I am often referred to as “wittering on” about how employers are too frightened to move, and how they should grow a backbone and start doing what’s best for their business, in the interests of themselves and their employees. (For the record I have never suggested employers have a lack of backbone). However, things are becoming a little easier for employers, although this may only be a short term thing.

This year we see life getting decidedly tougher for the disgruntled employee. New tribunal claims will require a fee to be paid (unless the employee is short of cash) and employees now need two years’ service before they can claim unfair dismissal (unless there are other factors at play). Settlement agreements are being introduced. While my view is that these are little more than the emperor’s new clothes, an acknowledgement that employers want the ability to have a chat with employees about removing their livelihood without any comebacks.

One change is a tax advantage potentially, masquerading as an employment law change. This is the introduction of the new Employee Shareholder contracts. These can be offered to staff and mean that the staff can be given between £2,000 and £50,000 in shares, without paying capital gains tax on any disposal. In exchange, the employee who takes the shares cannot then claim unfair dismissal in the future. Taken at face value, the employer will simply be swapping potential and possibly non-existent arguments about dismissal in the future, for potential arguments about the value of shares. The latter argument being the more expensive. In fact, now I come to think about it, the number of employers who will want to give away this sort of value to each employee to avoid claims that may never arise is going to be pretty small. However, as a way of getting value out of a company between, say, spouses, this new contract is very useful indeed. There will be certain legal formalities that will need to be observed but on the whole, an attractive proposition in some circumstances.

None of this seems to fit with the drive to introduce employment rights in other areas. For example, Limited Liability Partnerships (LLP’s) have always been subject to a presumption that members of the LLP are not employees. That will now change, and the facts of the relationship between the members will determine whether LLP members will be employees. In short, if they don’t run the company, they are likely to be employees.
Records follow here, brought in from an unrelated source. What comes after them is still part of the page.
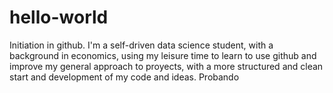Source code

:# hello-world
Initiation in github.
I'm a self-driven data science student, with a background in economics, using my leisure time to learn to use github and improve my general approach to proyects, with a more structured and clean start and development of my code and ideas.
Probando

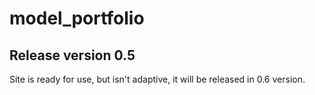 # model_portfolio
## Release version 0.5
Site is ready for use, but isn't adaptive, it will be released in 0.6 version. 
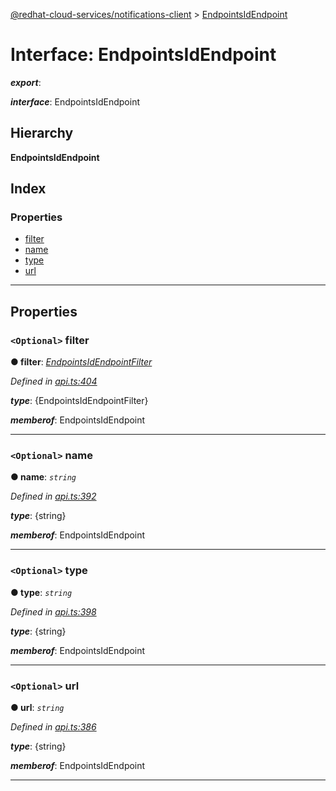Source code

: [@redhat-cloud-services/notifications-client](../README.md) > [EndpointsIdEndpoint](../interfaces/endpointsidendpoint.md)

# Interface: EndpointsIdEndpoint

*__export__*: 

*__interface__*: EndpointsIdEndpoint

## Hierarchy

**EndpointsIdEndpoint**

## Index

### Properties

* [filter](endpointsidendpoint.md#filter)
* [name](endpointsidendpoint.md#name)
* [type](endpointsidendpoint.md#type)
* [url](endpointsidendpoint.md#url)

---

## Properties

<a id="filter"></a>

### `<Optional>` filter

**● filter**: *[EndpointsIdEndpointFilter](endpointsidendpointfilter.md)*

*Defined in [api.ts:404](https://github.com/RedHatInsights/javascript-clients/blob/master/packages/hooks/api.ts#L404)*

*__type__*: {EndpointsIdEndpointFilter}

*__memberof__*: EndpointsIdEndpoint

___
<a id="name"></a>

### `<Optional>` name

**● name**: *`string`*

*Defined in [api.ts:392](https://github.com/RedHatInsights/javascript-clients/blob/master/packages/hooks/api.ts#L392)*

*__type__*: {string}

*__memberof__*: EndpointsIdEndpoint

___
<a id="type"></a>

### `<Optional>` type

**● type**: *`string`*

*Defined in [api.ts:398](https://github.com/RedHatInsights/javascript-clients/blob/master/packages/hooks/api.ts#L398)*

*__type__*: {string}

*__memberof__*: EndpointsIdEndpoint

___
<a id="url"></a>

### `<Optional>` url

**● url**: *`string`*

*Defined in [api.ts:386](https://github.com/RedHatInsights/javascript-clients/blob/master/packages/hooks/api.ts#L386)*

*__type__*: {string}

*__memberof__*: EndpointsIdEndpoint

___

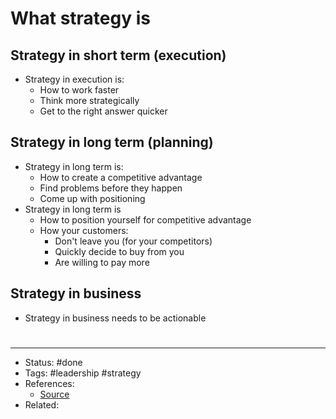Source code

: # What strategy is

## Strategy in short term (execution)
- Strategy in execution is:
	- How to work faster
	- Think more strategically
	- Get to the right answer quicker

## Strategy in long term (planning)
- Strategy in long term is:
	- How to create a competitive advantage
	- Find problems before they happen
	- Come up with positioning
- Strategy in long term is
	- How to position yourself for competitive advantage
	- How your customers:
		- Don't leave you (for your competitors)
		- Quickly decide to buy from you
		- Are willing to pay more

## Strategy in business
- Strategy in business needs to be actionable

#
---
- Status: #done
- Tags: #leadership #strategy
- References:
	- [Source](https://twitter.com/BrianFOConnor/status/1597226327056306176)
- Related:
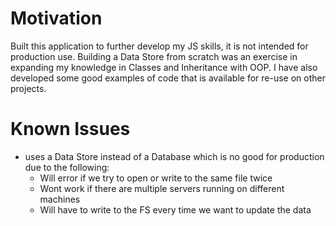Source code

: 
# Motivation 
Built this application to further develop my JS skills, it is not intended for production use. Building a Data Store from scratch was an exercise in expanding my knowledge in Classes and Inheritance with OOP. I  have also developed some good examples of code that is available for re-use on other projects. 


# Known Issues
- uses a Data Store instead of a Database which is no good for production due to the following:
    - Will error if we try to open or write to the same file twice
    - Wont work if there are multiple servers running on different machines
    - Will have to write to the FS every time we want to update the data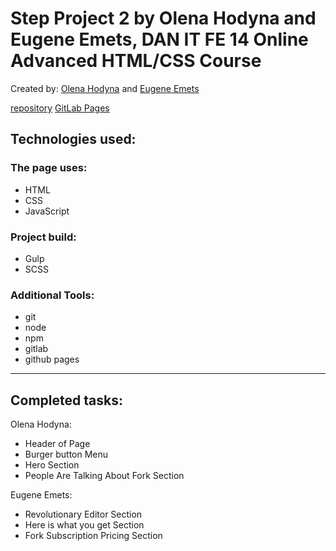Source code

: # Step Project 2 by Olena Hodyna and Eugene Emets, DAN IT FE 14 Online Advanced HTML/CSS Course

Created by: [Olena Hodyna](https://gitlab.com/Aeternus22) and [Eugene Emets](https://gitlab.com/expero1)

[repository](https://gitlab.com/expero1/step-project-forkio)
[GitLab Pages](https://expero1.gitlab.io/step-project-forkio/)
## Technologies used:

### The page uses:

- HTML
- CSS
- JavaScript

### Project build:

- Gulp
- SCSS

  
### Additional Tools:
- git
- node
- npm
- gitlab
- github pages
---
## Completed tasks:

Olena Hodyna:

- Header of Page
- Burger button Menu
- Hero Section
- People Are Talking About Fork Section

Eugene Emets:

- Revolutionary Editor Section
- Here is what you get Section
- Fork Subscription Pricing Section
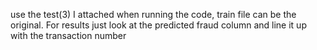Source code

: use the test(3) I attached when running the code, train file can be the original. For results just look at the predicted fraud column and line it up with the transaction number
In line with the law of “action and reaction”, what is happening to balance this reduction in employment rights? Well figures released at the end of May by BIS reveal that the number of people in trade unions has grown in the last 12 months for the first time in 5 years. In fact, in the last 12 months trade union membership in the UK has risen by 59,000 to a total of 6.5 million people. Hardly the population of China, but you wouldn’t want them all in the tea room at the same time. What is more surprising is that 2.5 million of these trade union members are in the private sector.

So it would seem that as employment law becomes more complicated and employees feel less protected by law, then they seek solace in the arms of another and the UK’s employers may need to become reacquainted with the subtleties of an employment relations love triangle.